[WHAT TO PRODUCE]: Please say how many lines below include the word "candidates", with nothing beyond the number.

(Source data)
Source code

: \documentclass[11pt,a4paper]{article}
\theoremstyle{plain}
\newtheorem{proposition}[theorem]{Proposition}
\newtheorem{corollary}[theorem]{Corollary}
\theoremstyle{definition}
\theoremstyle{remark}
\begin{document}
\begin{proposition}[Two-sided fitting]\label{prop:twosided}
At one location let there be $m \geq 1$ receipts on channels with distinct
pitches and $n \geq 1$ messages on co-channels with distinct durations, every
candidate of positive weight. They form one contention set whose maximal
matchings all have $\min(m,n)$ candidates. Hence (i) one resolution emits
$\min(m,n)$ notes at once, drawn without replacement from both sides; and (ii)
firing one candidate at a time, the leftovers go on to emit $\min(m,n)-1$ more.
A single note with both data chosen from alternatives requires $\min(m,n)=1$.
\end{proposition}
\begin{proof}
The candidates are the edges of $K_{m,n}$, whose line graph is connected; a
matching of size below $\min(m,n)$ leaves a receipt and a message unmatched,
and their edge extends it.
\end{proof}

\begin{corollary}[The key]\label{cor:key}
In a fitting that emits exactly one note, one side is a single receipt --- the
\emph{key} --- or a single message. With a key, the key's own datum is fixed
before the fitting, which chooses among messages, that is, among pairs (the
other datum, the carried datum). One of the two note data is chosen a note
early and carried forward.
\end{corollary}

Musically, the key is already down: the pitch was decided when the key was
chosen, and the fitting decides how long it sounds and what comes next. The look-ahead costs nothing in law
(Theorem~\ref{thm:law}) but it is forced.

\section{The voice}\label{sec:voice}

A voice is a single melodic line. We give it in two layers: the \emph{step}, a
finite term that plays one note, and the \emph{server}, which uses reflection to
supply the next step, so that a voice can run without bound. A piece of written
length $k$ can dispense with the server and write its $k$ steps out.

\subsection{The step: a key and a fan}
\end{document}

[YOUR SOLUTION]: 2